The reason why this distinction matters is because each proposed approach has a different means of seeking to extract value and insight from big data. Whilst data-driven science has its strengths and weaknesses it seems to have far more benefits that the empiricist approach. In fact, the empiricist approach seems like an intellectual cul-de-sac that will lead to erroneous conclusions and I doubt few serious scientists would subscribe to its tenets.
Do we need a philosophy of data science? Is this something that data scientists would actually be influenced by? Does it matter?

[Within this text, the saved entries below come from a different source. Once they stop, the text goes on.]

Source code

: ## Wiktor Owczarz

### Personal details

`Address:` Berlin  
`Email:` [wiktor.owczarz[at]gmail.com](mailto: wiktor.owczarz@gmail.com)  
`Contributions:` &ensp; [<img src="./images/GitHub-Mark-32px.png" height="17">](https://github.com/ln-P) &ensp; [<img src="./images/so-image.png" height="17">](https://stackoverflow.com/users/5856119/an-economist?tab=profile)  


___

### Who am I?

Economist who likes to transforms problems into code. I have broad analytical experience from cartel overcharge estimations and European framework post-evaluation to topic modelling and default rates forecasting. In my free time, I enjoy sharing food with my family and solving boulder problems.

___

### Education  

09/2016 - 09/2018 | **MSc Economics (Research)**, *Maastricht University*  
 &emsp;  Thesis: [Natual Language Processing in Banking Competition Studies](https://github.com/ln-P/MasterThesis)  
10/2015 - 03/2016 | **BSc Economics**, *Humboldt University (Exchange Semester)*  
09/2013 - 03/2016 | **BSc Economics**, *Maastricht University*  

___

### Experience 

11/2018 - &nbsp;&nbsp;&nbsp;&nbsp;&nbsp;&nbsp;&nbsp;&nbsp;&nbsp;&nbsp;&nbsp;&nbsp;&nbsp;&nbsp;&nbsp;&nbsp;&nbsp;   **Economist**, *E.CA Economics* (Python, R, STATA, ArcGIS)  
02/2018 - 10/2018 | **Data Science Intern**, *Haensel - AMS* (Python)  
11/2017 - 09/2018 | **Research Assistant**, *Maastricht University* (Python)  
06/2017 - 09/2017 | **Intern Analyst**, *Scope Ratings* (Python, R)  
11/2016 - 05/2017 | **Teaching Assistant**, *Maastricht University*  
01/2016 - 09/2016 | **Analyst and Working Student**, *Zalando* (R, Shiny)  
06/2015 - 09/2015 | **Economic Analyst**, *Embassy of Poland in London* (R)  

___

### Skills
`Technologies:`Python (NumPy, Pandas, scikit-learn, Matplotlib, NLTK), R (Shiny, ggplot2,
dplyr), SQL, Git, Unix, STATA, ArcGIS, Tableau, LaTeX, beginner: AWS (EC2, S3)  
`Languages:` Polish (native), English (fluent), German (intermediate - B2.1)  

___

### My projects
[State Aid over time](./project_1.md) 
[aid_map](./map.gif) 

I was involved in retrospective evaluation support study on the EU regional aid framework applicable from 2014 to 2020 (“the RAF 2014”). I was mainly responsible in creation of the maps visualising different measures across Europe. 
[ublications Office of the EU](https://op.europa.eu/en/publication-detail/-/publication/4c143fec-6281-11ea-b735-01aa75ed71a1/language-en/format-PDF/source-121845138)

There are inherent philosophies of data science, whether data scientists recognize this or not. Even if a scientist claims to have no philosophical position, she is expressing a conceptual position about how she makes sense of the world. On questioning, their position with respect to epistemology, ontology, ideology and methodology can be teased out (though it might be slightly confused and not well thought through). Philosophy is important because it provides the intellectual framework that shapes and justifies what kinds of questions are asked, how they are asked, how the answers are made sense of, and what one does with the resulting knowledge. Avoiding it weakens the intellectual rigor of a project and widens the scope of potential critique. Quite often scientists avoid the difficult work of thinking through their philosophical position by simply accepting the tenets of a dominant paradigm, or by operating merely at the level of methodology. Generally, this consists of a claim to using the ‘scientific method’ which tries to position itself as a commonsensical, logical, and objective way to approach understanding the world that is largely beyond question.
As I’ve already discussed, the philosophy of science is not fixed and does change over time with new ideas about how to approach framing and answering questions. This is clearly happening with debates concerning how big data and new forms of data analytics is and can alter the scientific method, and also debates over the approach of the digital humanities and computational social sciences. And even if data scientists do not want to engage in such debates, their work remains nonetheless open to philosophical critique. In my view, the intellectual rigor of data science would be significantly improved by working through its philosophical underpinnings and engaging in debate that would strengthen its position through evolution in thought and practice and which rebuffs and challenges critique. Anything less demonstrates a profound ignorance of the intellectual foundations upon which science is rooted. So, yes, philosophy does and should matter to data science.
Upcoming in this series
Evelyn Ruppert | “Social consequences of Big Data are not being attended to”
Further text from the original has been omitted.